Task statement: Each line below should be repeated exactly as written, with no pictures carried over.

Record excerpts:
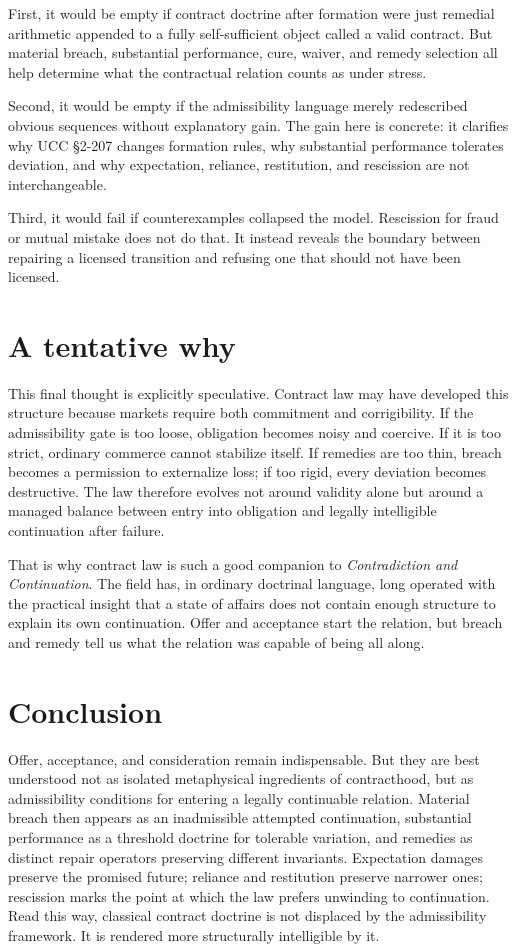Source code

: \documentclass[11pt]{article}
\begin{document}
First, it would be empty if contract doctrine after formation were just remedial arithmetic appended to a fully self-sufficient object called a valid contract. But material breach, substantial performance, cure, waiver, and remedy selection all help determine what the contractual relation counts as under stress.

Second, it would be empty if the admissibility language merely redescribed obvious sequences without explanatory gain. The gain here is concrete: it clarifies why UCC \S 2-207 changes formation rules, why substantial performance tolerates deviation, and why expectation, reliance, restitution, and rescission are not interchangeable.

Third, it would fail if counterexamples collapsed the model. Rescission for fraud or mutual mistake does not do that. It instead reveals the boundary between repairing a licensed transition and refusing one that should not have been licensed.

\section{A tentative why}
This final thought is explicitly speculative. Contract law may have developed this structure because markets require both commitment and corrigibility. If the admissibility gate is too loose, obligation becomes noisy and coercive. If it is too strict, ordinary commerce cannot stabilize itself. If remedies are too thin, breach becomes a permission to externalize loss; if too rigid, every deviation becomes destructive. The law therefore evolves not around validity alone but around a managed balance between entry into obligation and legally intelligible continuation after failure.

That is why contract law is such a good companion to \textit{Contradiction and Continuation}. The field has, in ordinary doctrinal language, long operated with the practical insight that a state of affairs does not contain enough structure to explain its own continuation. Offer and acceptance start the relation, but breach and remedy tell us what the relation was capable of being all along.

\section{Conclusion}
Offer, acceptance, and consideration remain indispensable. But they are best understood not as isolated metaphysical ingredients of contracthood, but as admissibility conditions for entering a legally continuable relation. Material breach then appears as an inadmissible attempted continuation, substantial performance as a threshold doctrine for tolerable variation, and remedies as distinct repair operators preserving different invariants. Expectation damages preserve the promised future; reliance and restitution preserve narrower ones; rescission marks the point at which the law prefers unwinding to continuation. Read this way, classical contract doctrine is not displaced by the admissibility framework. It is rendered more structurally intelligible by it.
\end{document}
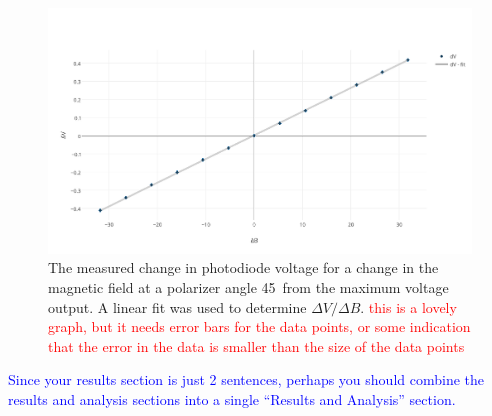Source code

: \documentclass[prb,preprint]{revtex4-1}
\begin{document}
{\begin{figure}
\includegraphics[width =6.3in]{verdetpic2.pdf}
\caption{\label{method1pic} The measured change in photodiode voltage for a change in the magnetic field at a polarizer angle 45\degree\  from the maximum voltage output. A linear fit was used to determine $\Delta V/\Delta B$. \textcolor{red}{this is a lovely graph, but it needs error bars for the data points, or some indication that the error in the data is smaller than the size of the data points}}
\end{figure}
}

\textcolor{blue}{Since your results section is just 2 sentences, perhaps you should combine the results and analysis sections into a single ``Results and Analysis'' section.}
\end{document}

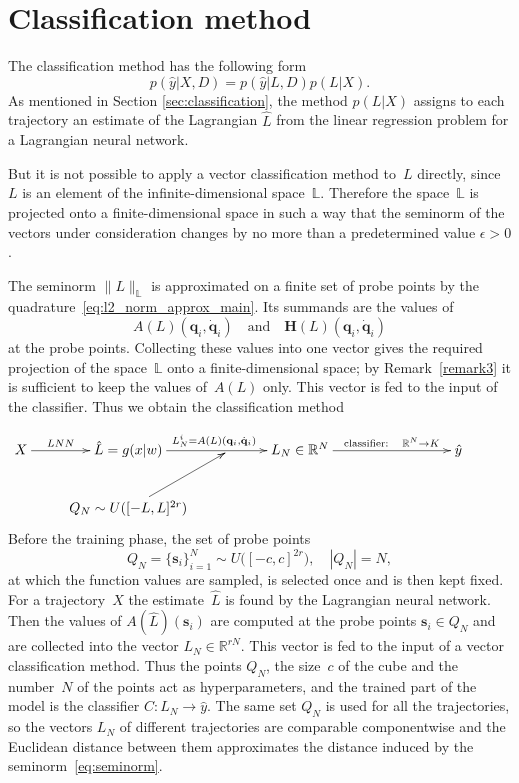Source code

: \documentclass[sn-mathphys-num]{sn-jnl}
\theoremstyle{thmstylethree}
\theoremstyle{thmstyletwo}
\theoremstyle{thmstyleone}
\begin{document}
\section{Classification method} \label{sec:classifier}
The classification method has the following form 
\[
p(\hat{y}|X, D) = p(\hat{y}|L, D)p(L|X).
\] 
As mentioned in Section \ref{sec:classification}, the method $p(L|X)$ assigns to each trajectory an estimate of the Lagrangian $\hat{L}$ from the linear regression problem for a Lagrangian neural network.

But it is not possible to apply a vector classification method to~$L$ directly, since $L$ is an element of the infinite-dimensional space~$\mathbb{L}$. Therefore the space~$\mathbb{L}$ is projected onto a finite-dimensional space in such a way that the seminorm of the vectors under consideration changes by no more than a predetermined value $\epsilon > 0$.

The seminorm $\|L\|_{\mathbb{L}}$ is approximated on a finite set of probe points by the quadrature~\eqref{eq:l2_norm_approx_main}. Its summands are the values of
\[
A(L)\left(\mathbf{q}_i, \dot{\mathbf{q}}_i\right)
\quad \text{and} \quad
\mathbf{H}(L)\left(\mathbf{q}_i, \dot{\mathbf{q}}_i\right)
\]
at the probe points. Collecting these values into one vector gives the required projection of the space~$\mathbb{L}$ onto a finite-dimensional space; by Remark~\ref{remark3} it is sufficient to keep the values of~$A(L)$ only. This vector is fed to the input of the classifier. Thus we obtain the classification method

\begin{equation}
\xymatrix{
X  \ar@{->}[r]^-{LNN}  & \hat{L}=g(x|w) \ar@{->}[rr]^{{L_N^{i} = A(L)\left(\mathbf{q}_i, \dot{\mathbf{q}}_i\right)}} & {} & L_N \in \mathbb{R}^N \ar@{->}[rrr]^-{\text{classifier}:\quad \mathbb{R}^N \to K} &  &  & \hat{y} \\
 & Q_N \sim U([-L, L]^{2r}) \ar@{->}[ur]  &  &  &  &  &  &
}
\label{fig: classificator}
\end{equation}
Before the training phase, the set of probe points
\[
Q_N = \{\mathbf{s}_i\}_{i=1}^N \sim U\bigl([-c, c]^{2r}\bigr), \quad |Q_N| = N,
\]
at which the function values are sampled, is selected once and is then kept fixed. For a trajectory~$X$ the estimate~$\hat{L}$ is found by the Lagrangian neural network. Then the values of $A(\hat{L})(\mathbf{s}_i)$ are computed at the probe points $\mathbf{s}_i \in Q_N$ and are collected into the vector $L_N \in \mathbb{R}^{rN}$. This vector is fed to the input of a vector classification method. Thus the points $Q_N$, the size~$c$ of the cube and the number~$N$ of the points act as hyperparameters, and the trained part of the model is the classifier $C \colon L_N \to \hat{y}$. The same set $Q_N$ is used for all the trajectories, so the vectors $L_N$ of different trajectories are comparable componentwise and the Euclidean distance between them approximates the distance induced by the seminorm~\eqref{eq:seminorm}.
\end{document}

Written answer:
Source code

: \documentclass[11pt]{article}
\begin{document}
First, it would be empty if contract doctrine after formation were just remedial arithmetic appended to a fully self-sufficient object called a valid contract. But material breach, substantial performance, cure, waiver, and remedy selection all help determine what the contractual relation counts as under stress.

Second, it would be empty if the admissibility language merely redescribed obvious sequences without explanatory gain. The gain here is concrete: it clarifies why UCC \S 2-207 changes formation rules, why substantial performance tolerates deviation, and why expectation, reliance, restitution, and rescission are not interchangeable.

Third, it would fail if counterexamples collapsed the model. Rescission for fraud or mutual mistake does not do that. It instead reveals the boundary between repairing a licensed transition and refusing one that should not have been licensed.

\section{A tentative why}
This final thought is explicitly speculative. Contract law may have developed this structure because markets require both commitment and corrigibility. If the admissibility gate is too loose, obligation becomes noisy and coercive. If it is too strict, ordinary commerce cannot stabilize itself. If remedies are too thin, breach becomes a permission to externalize loss; if too rigid, every deviation becomes destructive. The law therefore evolves not around validity alone but around a managed balance between entry into obligation and legally intelligible continuation after failure.

That is why contract law is such a good companion to \textit{Contradiction and Continuation}. The field has, in ordinary doctrinal language, long operated with the practical insight that a state of affairs does not contain enough structure to explain its own continuation. Offer and acceptance start the relation, but breach and remedy tell us what the relation was capable of being all along.

\section{Conclusion}
Offer, acceptance, and consideration remain indispensable. But they are best understood not as isolated metaphysical ingredients of contracthood, but as admissibility conditions for entering a legally continuable relation. Material breach then appears as an inadmissible attempted continuation, substantial performance as a threshold doctrine for tolerable variation, and remedies as distinct repair operators preserving different invariants. Expectation damages preserve the promised future; reliance and restitution preserve narrower ones; rescission marks the point at which the law prefers unwinding to continuation. Read this way, classical contract doctrine is not displaced by the admissibility framework. It is rendered more structurally intelligible by it.
\end{document}
Source code

: \documentclass[prb,preprint]{revtex4-1}
\begin{document}
{\begin{figure}
\includegraphics[width =6.3in]{verdetpic2.pdf}
\caption{\label{method1pic} The measured change in photodiode voltage for a change in the magnetic field at a polarizer angle 45\degree\  from the maximum voltage output. A linear fit was used to determine $\Delta V/\Delta B$. \textcolor{red}{this is a lovely graph, but it needs error bars for the data points, or some indication that the error in the data is smaller than the size of the data points}}
\end{figure}
}

\textcolor{blue}{Since your results section is just 2 sentences, perhaps you should combine the results and analysis sections into a single ``Results and Analysis'' section.}
\end{document}

Source code

: \documentclass[sn-mathphys-num]{sn-jnl}
\theoremstyle{thmstylethree}
\theoremstyle{thmstyletwo}
\theoremstyle{thmstyleone}
\begin{document}
\section{Classification method} \label{sec:classifier}
The classification method has the following form 
\[
p(\hat{y}|X, D) = p(\hat{y}|L, D)p(L|X).
\] 
As mentioned in Section \ref{sec:classification}, the method $p(L|X)$ assigns to each trajectory an estimate of the Lagrangian $\hat{L}$ from the linear regression problem for a Lagrangian neural network.

But it is not possible to apply a vector classification method to~$L$ directly, since $L$ is an element of the infinite-dimensional space~$\mathbb{L}$. Therefore the space~$\mathbb{L}$ is projected onto a finite-dimensional space in such a way that the seminorm of the vectors under consideration changes by no more than a predetermined value $\epsilon > 0$.

The seminorm $\|L\|_{\mathbb{L}}$ is approximated on a finite set of probe points by the quadrature~\eqref{eq:l2_norm_approx_main}. Its summands are the values of
\[
A(L)\left(\mathbf{q}_i, \dot{\mathbf{q}}_i\right)
\quad \text{and} \quad
\mathbf{H}(L)\left(\mathbf{q}_i, \dot{\mathbf{q}}_i\right)
\]
at the probe points. Collecting these values into one vector gives the required projection of the space~$\mathbb{L}$ onto a finite-dimensional space; by Remark~\ref{remark3} it is sufficient to keep the values of~$A(L)$ only. This vector is fed to the input of the classifier. Thus we obtain the classification method

\begin{equation}
\xymatrix{
X  \ar@{->}[r]^-{LNN}  & \hat{L}=g(x|w) \ar@{->}[rr]^{{L_N^{i} = A(L)\left(\mathbf{q}_i, \dot{\mathbf{q}}_i\right)}} & {} & L_N \in \mathbb{R}^N \ar@{->}[rrr]^-{\text{classifier}:\quad \mathbb{R}^N \to K} &  &  & \hat{y} \\
 & Q_N \sim U([-L, L]^{2r}) \ar@{->}[ur]  &  &  &  &  &  &
}
\label{fig: classificator}
\end{equation}
Before the training phase, the set of probe points
\[
Q_N = \{\mathbf{s}_i\}_{i=1}^N \sim U\bigl([-c, c]^{2r}\bigr), \quad |Q_N| = N,
\]
at which the function values are sampled, is selected once and is then kept fixed. For a trajectory~$X$ the estimate~$\hat{L}$ is found by the Lagrangian neural network. Then the values of $A(\hat{L})(\mathbf{s}_i)$ are computed at the probe points $\mathbf{s}_i \in Q_N$ and are collected into the vector $L_N \in \mathbb{R}^{rN}$. This vector is fed to the input of a vector classification method. Thus the points $Q_N$, the size~$c$ of the cube and the number~$N$ of the points act as hyperparameters, and the trained part of the model is the classifier $C \colon L_N \to \hat{y}$. The same set $Q_N$ is used for all the trajectories, so the vectors $L_N$ of different trajectories are comparable componentwise and the Euclidean distance between them approximates the distance induced by the seminorm~\eqref{eq:seminorm}.
\end{document}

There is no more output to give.